Thursday, October 4, 2007

Kindness is...


Many thanks to April for the "sweet" gift, just when I needed it most--and sadly, right after this picture was taken, the right corner mysteriously disappeared...........

Ok, so I admit it gals (and gents): I'm at that place where I feel like I'm waving at everyone as they run past me, sitting on the curb holding my knees. Saturday's events have continued to haunt me more than I would like--I would do the same thing again, but it's been a painful reminder this week. Yes, hormones are playing a part since the dear aunt is due anytime now...
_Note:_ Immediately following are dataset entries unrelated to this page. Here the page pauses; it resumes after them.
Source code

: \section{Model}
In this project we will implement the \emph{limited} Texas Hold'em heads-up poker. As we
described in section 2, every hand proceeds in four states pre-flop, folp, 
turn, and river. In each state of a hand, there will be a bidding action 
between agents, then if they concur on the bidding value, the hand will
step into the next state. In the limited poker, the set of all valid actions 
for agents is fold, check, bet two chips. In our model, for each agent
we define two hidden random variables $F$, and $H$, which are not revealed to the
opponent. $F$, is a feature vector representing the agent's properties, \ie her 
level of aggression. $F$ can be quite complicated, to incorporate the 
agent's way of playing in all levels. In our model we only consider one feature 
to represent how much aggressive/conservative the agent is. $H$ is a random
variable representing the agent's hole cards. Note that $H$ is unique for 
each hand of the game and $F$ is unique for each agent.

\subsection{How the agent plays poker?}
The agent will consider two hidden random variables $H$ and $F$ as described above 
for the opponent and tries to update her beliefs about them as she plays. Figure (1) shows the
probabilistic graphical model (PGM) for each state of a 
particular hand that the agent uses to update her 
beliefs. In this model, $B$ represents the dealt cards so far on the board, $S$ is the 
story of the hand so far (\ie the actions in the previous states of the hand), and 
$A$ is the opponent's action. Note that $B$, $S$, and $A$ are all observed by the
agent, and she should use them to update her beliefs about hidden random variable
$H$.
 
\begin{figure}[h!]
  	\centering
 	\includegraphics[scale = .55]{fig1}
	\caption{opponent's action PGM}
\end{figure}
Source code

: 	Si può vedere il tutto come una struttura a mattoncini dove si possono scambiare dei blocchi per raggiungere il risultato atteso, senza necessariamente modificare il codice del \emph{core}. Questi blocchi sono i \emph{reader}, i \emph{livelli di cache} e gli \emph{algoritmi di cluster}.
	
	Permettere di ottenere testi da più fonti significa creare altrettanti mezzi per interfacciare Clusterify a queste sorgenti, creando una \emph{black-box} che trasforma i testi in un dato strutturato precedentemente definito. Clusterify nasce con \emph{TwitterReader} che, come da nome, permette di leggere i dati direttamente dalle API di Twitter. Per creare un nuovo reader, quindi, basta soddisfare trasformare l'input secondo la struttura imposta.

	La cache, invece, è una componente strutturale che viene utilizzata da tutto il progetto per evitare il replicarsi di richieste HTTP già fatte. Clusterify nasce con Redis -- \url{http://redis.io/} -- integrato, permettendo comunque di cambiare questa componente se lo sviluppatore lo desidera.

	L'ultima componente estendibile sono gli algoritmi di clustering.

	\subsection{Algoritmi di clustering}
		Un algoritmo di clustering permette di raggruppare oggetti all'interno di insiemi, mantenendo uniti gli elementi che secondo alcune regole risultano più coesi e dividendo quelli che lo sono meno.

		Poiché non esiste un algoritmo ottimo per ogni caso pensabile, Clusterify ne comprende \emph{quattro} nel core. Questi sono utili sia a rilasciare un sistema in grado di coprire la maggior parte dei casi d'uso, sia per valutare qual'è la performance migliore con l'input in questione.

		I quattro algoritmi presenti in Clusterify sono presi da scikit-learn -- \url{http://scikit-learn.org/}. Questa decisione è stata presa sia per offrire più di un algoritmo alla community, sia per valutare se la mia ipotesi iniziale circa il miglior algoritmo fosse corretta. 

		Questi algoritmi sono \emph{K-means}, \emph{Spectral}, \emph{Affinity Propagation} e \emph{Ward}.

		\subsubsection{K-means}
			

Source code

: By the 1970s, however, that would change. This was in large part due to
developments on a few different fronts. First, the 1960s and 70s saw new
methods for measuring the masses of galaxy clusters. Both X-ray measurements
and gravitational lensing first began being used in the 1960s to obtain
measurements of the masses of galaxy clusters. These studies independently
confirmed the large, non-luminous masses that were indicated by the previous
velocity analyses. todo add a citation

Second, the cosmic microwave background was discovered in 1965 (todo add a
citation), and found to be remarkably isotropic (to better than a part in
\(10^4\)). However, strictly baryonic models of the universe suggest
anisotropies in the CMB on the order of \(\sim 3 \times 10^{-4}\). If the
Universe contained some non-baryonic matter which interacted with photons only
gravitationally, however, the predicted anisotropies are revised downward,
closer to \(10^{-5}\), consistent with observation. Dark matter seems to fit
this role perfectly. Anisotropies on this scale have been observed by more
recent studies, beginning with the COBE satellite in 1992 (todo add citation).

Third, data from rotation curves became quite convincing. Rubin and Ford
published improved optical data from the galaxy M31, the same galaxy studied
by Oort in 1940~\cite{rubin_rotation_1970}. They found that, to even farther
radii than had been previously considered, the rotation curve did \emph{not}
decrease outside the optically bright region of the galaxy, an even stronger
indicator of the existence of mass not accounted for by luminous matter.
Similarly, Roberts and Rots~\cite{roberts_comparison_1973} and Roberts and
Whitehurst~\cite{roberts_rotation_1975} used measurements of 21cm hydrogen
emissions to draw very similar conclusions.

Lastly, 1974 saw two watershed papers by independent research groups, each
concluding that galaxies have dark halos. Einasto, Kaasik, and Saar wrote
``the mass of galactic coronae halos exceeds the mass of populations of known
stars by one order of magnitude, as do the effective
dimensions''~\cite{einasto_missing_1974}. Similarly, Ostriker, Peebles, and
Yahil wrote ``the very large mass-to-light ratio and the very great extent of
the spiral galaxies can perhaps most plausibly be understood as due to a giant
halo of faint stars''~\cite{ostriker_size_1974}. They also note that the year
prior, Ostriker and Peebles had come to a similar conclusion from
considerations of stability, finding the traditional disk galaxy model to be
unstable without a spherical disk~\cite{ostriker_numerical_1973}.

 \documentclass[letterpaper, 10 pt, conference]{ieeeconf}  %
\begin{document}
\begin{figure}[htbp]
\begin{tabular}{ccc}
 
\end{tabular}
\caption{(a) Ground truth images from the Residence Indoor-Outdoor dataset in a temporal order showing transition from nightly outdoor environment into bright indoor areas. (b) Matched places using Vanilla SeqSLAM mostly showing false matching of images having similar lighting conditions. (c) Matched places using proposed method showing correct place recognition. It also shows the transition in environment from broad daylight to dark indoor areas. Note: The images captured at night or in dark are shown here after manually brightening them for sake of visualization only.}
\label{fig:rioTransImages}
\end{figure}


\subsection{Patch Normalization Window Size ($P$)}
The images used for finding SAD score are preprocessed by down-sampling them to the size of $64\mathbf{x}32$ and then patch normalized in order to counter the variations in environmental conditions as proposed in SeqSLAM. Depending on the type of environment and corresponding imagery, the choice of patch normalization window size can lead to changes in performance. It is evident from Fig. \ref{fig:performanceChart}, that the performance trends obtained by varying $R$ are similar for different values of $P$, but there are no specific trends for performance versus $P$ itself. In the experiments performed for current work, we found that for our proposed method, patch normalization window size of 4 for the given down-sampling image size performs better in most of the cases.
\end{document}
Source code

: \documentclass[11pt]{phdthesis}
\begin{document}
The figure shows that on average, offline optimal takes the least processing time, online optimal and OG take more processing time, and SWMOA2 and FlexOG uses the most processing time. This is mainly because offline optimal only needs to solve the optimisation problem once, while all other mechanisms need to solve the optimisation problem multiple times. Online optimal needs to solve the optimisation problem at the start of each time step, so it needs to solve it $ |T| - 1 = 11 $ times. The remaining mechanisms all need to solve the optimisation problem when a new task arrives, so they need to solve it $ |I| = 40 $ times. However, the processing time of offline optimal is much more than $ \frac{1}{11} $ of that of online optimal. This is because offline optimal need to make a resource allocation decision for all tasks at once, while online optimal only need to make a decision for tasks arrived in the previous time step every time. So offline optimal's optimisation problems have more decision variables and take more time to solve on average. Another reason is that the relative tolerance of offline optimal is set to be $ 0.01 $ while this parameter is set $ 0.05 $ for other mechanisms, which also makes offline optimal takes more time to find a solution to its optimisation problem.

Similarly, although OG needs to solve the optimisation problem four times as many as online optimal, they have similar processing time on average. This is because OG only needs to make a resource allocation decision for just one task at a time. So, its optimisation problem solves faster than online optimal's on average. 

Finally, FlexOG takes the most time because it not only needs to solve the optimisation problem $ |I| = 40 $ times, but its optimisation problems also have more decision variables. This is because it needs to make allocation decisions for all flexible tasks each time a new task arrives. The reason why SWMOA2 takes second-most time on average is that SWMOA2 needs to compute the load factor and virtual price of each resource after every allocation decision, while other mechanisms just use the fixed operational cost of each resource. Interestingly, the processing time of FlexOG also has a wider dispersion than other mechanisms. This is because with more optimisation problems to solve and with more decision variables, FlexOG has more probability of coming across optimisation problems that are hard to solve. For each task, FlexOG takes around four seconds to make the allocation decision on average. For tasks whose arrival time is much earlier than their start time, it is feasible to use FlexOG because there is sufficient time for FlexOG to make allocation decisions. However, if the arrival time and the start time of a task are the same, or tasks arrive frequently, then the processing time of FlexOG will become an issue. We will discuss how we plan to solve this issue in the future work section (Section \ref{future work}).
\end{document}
I tell you all we are fine, that we are enjoying this "down time", which we are....but.

But....
I can be sitting at my desk, driving home from work, or brushing my teeth, and I get this feeling that I can't breathe. It's not fun. I get sad, I get scared-pretty darn scared. What if this doesn't happen for us?

I don't like sitting still-it's not in my DNA to be idle-just ask Mook. I'm always looking ahead, planning for something, and since we are just sort of idling right now, it makes me a bit antsy, bitter and sad. It makes it hard for me to be joyful for others. It makes me wallow in self pity. And that is not who I like to be. I like to be a helper, a confidant, a shoulder...but I guess after a while, a helper needs to be helped-right? (heeeeelp)

So I need to re-group a bit-I need to be OK with being still....



Hello to the new blogs I found through Lori's Chain: I started at Von's blog and got to: Tracy then to Meg then onto Lut C and then to SquarePeg and lastly to SoCo Glad to have "linked" over to all of you!

38 comments:

  1. Thinking of you .. praying for you more!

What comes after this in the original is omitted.